You can also fit only a selected part of the grid (leaving the rest alone) using the columns
parameter. For example we could fit only columns within a certain radius r
of a selected point p
like this:
fit_cols = [col for col in geo.columnlist if np.linalg.norm(col.centre - p) <= radius]
geo.fit_surface(topo, columns = fit_cols)
Depending on the data and the layer structure of the grid, the fitted surface may at times be very close to the boundary between two grid layers. This can result in very thin surface blocks on top of the model, which TOUGH2 may not like. To avoid this, use the layer_snap
parameter, which specifies a minimum surface block thickness. If the difference between a column surface and a layer boundary is less than this value, the column surface will be 'snapped' to the elevation of the bottom of the layer, eliminating any very thin surface blocks.

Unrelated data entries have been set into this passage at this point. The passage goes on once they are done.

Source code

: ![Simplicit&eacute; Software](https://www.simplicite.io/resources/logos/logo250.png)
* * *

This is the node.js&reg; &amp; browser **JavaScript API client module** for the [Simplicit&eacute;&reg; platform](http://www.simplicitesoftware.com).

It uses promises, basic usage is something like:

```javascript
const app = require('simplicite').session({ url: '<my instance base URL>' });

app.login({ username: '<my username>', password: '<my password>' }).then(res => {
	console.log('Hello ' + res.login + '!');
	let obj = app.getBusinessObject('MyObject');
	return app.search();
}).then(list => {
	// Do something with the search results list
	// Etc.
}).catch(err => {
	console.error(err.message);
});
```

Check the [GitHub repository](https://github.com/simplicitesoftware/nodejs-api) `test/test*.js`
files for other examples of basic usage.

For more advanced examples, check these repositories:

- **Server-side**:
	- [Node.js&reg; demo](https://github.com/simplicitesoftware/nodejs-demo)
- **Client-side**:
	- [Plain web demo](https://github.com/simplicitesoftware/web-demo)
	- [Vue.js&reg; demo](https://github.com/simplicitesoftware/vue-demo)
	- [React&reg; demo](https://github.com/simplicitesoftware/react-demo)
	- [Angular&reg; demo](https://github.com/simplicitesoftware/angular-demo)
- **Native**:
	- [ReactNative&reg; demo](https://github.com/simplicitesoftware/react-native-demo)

For example:
geo.fit_surface(topo, layer_snap = 1.0)
ensures that no surface blocks will have thicknesses less than 1 m.
mulgrid
objects can be translated and rotated using the translate()
and rotate()
methods.
The translate()
method takes a single parameter, a three-element list or array with the required shift values in each direction (x,y,z). So for example we can shift a geometry object geo
1 km west using:
geo.translate([-1.e3, 0., 0.])
or 2 km north and 500 m up using:
geo.translate([0., 2.e3, 500.])
The rotate()
method rotates grids in the horizontal plane and has two parameters, angle
and centre
, so we can rotate the grid any desired angle about any centre point. If the centre
(a two-element list or array) is not specified, it is taken as the horizontal centre of the grid. The angle
parameter is in degrees clockwise, so:
geo.rotate(45)
rotates the grid 45 degrees clockwise about its centre.
For both the translate()
and rotate()
methods, wells in the geometry are by default not rotated with the grid. For either method you can set the wells
parameter to True
if you want the wells to be rotated also.
A mulgrid
object has several methods available for searching for particular nodes, columns or blocks in the grid geometry.
Some of the other mulgrid
methods (e.g. fit_surface()
, refine()
) take a particular area of interest in the grid geometry, and carry out some operation on the columns in that area. Often it is convenient to define such an area using a polygon (a list of points), so a mulgrid
object has a columns_in_polygon()
method which takes a polygon and returns a list of all the columns with centres inside it. The nodes_in_polygon()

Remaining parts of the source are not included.